Authors: Bernard Malamud
“You’re on.” Roy’s voice was husky.
Gus covered his good eye and pretended he was a mind reader trying to fathom the number. His glass eye stared unblinking.
“Ten bucks,” he announced.
Roy’s throat went dry. He drew his wallet out of his pants pocket. Max took it from him and loudly counted up a five and four single dollar bills. “Nine.” He slapped the table and guffawed.
“Wonderful,” Memo murmured. “Three hundred I owe to you.”
“Don’t mention it.”
“It was a bet. Will you take my IOU?”
“Wanna try again?”
“Sure.”
“You’ll lose your panties,” Max warned.
“On what?” Gus asked.
Roy thought. “What about another number?”
“Righto. What kind?”
“I’ll pick out a number from one to ten. You tell me what it is.”
Gus considered. “For the three hundred?”
“Yes.”
“Okay.”
“Do you want me to write the number?”
“Keep it in your head.”
“Go ahead.”
“Got the number?”
“I have it.”
Again Gus eclipsed his good eye and took a slow breath. He made it seem like a kind of magic he was doing. Memo was fascinated.
“Deuce,” Gus quickly announced.
Roy felt as if he had been struck on the conk. He considered lying but knew they could tell if he did.
“That’s right, how’d you do it?” He felt foolish.
Gus winked.
Max was all but coming apart with laughter. Memo looked away.
Gus swallowed his Scotch. “Two is a magic number,” he crooned at Memo. “Two makes the world go around.” She smiled slightly, watching Roy.
He tried to eat but felt numbed.
Max just couldn’t stop cackling. Roy felt like busting him one in the snoot.
Gus put his long arm around Memo’s bare shoulders. “I have lots of luck, don’t I, babyface?”
She nodded and sipped her drink.
The lights went on. The m.c. bobbed up from a table he had been sitting at and went into his routine.
“Six hundred I owe to you,” Roy said, throwing Max into another whoop of laughter.
“Forget it, slugger. Maybe some day you might be able to do me a favor.”

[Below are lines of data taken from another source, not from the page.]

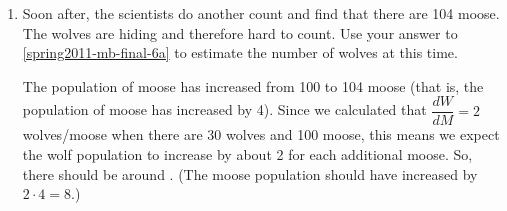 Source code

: \documentclass{article}
\begin{document}
\begin{enumerate}
\begin{enumerate}
    \begin{solution}
      It doesn't look easy to solve for $W$ in terms of $M$, so let's
      instead use implicit differentiation.  Since we're interested in
      $\dfrac{dW}{d\color{red}M\color{black}}$, we'll differentiate both
      sides of the given equation $\displaystyle \frac{W^3}{30} - 150M -
      MW + M^2 + 7100 = 0$ with respect to $M$:
      \begin{align*}
        \frac{d}{dM}\left(\frac{1}{30}\cdot W^ { 3} -150 M-M\cdot
          W+ M^ { 2} + 7100\right) &= \frac{d}{dM} (0) \\
        \frac{1}{30}\cdot \frac{d}{dM}
        \left(\fcolorbox{red}{white}{$\displaystyle
            \fcolorbox{blue}{white}{$\displaystyle W$}^ { 3}
            $}\right)-150-\frac{d}{dM}
        \left(\fcolorbox{green}{white}{$\displaystyle M$}\cdot
          \fcolorbox{green}{white}{$\displaystyle  W$}\right)+ 2 M &= 0 \\
        \frac{1}{30}\cdot 3 W^ { 2} 
          \frac{dW}{dM}-150-\left(M\cdot \frac{dW}{dM}+ W\right)+ 2
        M &= 0 \\
        \intertext{We are interested in what happens when there are 30
          wolves and 100 moose, so let's plug in $W = 30, M = 100$:} %
        90 \frac{dW}{dM}-150-\left(100 \frac{dW}{dM}+ 30\right)+ 200
        &= 0 \\
        -10 \frac{dW}{dM} + 20 &= 0 \\
        \frac{dW}{dM} &= 2
      \end{align*}
      So, $\dfrac{dW}{dM} = \boxed{2 \text{ wolves/moose}}$. 
    \end{solution}

  \item
    \begin{problem}[\nstretch{0.3}]
      Soon after, the scientists do another count and find that there are
      104 moose.  The wolves are hiding and therefore hard to count.  Use
      your answer to \ref{spring2011-mb-final-6a} to estimate the number of
      wolves at this time. 
    \end{problem}

    \begin{solution}
      The population of moose has increased from 100 to 104 moose (that
      is, the population of moose has increased by 4).  Since we
      calculated that $\dfrac{dW}{dM} = 2$ wolves/moose when there are 30
      wolves and 100 moose, this means we expect the wolf population to
      increase by about 2 for each additional moose.  So, there should be
      around .  (The moose population should have increased
      by $2 \cdot 4 = 8$.)


\end{solution}
\end{enumerate}
\end{enumerate}
\end{document}
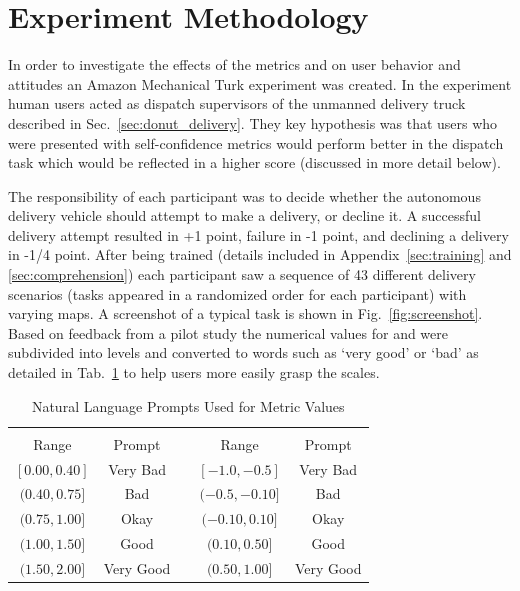 \section{Experiment Methodology} \label{sec:methodology}
    In order to investigate the effects of the metrics \xQ{} and \xO{} on user behavior and attitudes an Amazon Mechanical Turk experiment was created. In the experiment human users acted as dispatch supervisors of the unmanned delivery truck described in Sec.~\ref{sec:donut_delivery}. They key hypothesis was that users who were presented with self-confidence metrics would perform better in the dispatch task which would be reflected in a higher score (discussed in more detail below).

    The responsibility of each participant was to decide whether the autonomous delivery vehicle should attempt to make a delivery, or decline it. A successful delivery attempt resulted in +1 point, failure in -1 point, and declining a delivery in -1/4 point. After being trained (details included in Appendix~\ref{sec:training} and \ref{sec:comprehension}) each participant saw a sequence of 43 different delivery scenarios (tasks appeared in a randomized order for each participant) with varying maps. A screenshot of a typical task is shown in Fig.~\ref{fig:screenshot}. Based on feedback from a pilot study the numerical values for \xQ{} and \xP{} were subdivided into levels and converted to words such as `very good' or `bad' as detailed in Tab.~\ref{tab:word_ranges} to help users more easily grasp the scales.

    \begin{table}[]
        \caption{Natural Language Prompts Used for Metric Values}
        \label{tab:word_ranges}
        \begin{tabular}{cclcc}
            \multicolumn{2}{c}{\xQ{}} & \vline & \multicolumn{2}{c}{\xO{}} \\
            Range & Prompt & \vline & Range & Prompt \\
            \hline
            $[0.00,0.40]$ & Very Bad & \vline & $[-1.0,-0.5]$ & Very Bad \\
            $(0.40,0.75]$ & Bad & \vline & $(-0.5,-0.10]$ & Bad \\
            $(0.75,1.00]$ & Okay & \vline & $(-0.10,0.10]$ & Okay \\
            $(1.00,1.50]$ & Good & \vline & $(0.10,0.50]$ & Good \\
            $(1.50,2.00]$ & Very Good & \vline & $(0.50,1.00]$ & Very Good
        \end{tabular}
    \end{table}

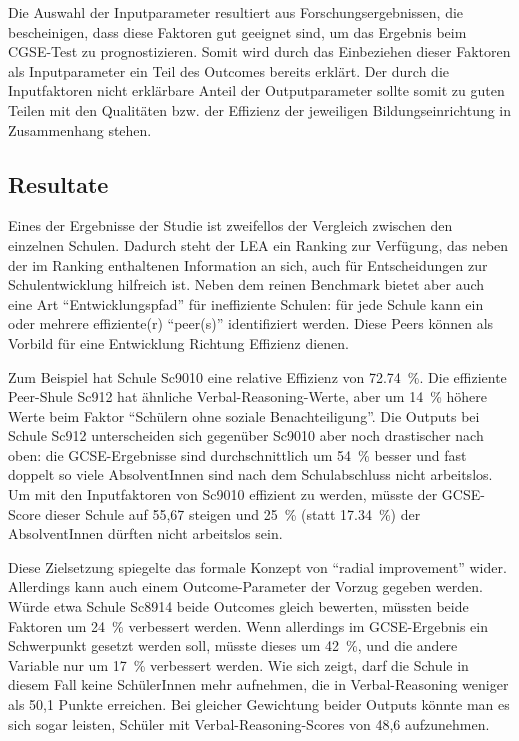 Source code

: Die Auswahl der Inputparameter resultiert aus Forschungsergebnissen, die bescheinigen, dass diese Faktoren gut geeignet sind, um das Ergebnis beim CGSE-Test zu prognostizieren.
Somit wird durch das Einbeziehen dieser Faktoren als Inputparameter ein Teil des Outcomes bereits erklärt.
Der durch die Inputfaktoren nicht erklärbare Anteil der Outputparameter sollte somit zu guten Teilen mit den Qualitäten bzw. der Effizienz der jeweiligen Bildungseinrichtung in Zusammenhang stehen.

\subsection{Resultate}
Eines der Ergebnisse der Studie ist zweifellos der Vergleich zwischen den einzelnen Schulen.
Dadurch steht der LEA ein Ranking zur Verfügung, das neben der im Ranking enthaltenen Information an sich, auch für Entscheidungen zur Schulentwicklung hilfreich ist.
Neben dem reinen Benchmark bietet \cite{thanassoulis_guiding_1994} aber auch eine Art "`Entwicklungspfad"' für ineffiziente Schulen: für jede Schule kann ein oder mehrere effiziente(r) "`peer(s)"' identifiziert werden.
Diese Peers können als Vorbild für eine Entwicklung Richtung Effizienz dienen.

Zum Beispiel hat Schule Sc9010 eine relative Effizienz von \SI{72,74}{\percent}.
Die effiziente Peer-Shule Sc912 hat ähnliche Verbal-Reasoning-Werte, aber um \SI{14}{\percent} höhere Werte beim Faktor "`Schülern ohne soziale Benachteiligung"'.
Die Outputs bei Schule Sc912 unterscheiden sich gegenüber Sc9010 aber noch drastischer nach oben: die GCSE-Ergebnisse sind durchschnittlich um \SI{54}{\percent} besser und fast doppelt so viele AbsolventInnen sind nach dem Schulabschluss nicht arbeitslos.
Um mit den Inputfaktoren von Sc9010 effizient zu werden, müsste der GCSE-Score dieser Schule auf 55,67 steigen und \SI{25}{\percent} (statt \SI{17,34}{\percent}) der AbsolventInnen dürften nicht arbeitslos sein.


Diese Zielsetzung spiegelte das formale Konzept von "`radial improvement"' wider.
Allerdings kann auch einem Outcome-Parameter der Vorzug gegeben werden.
Würde etwa Schule Sc8914 beide Outcomes gleich bewerten, müssten beide Faktoren um \SI{24}{\percent} verbessert werden.
Wenn allerdings im GCSE-Ergebnis ein Schwerpunkt gesetzt werden soll, müsste dieses um \SI{42}{\percent}, und die andere Variable nur um \SI{17}{\percent} verbessert werden.
Wie sich zeigt, darf die Schule in diesem Fall keine SchülerInnen mehr aufnehmen, die in Verbal-Reasoning weniger als 50,1 Punkte erreichen.
Bei gleicher Gewichtung beider Outputs könnte man es sich sogar leisten, Schüler mit Verbal-Reasoning-Scores von 48,6 aufzunehmen.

They were all suddenly silent.
“What kind of favor?” Roy asked.
“When I am down and out you can buy me a cup o’ coffee.”
They laughed, except Roy.
“I’ll pay you now.” He left the table and disappeared. In a few minutes he returned with a white tablecloth over his arm.
Roy flapped out the cloth and one of the spotlights happened to catch it in the air. It turned red, then gold.
“What’s going on?” Max said.
Roy whisked the cloth over Gus’s head.
“The first installment.”
He grabbed the bookie’s nose and yanked. A stream of silver dollars clattered into his plate.
Gus stared at the money. Memo looked at Roy in intense surprise.
People at the nearby tables turned to see what was going on. Those in the rear craned and got up. The m.c. gave up his jokes and waved both spots to Roy.
“For Pete’s sake, sit down,” Max hissed.
Roy rippled the green cloth in front of Max’s face and dragged out of his astonished mouth a dead herring.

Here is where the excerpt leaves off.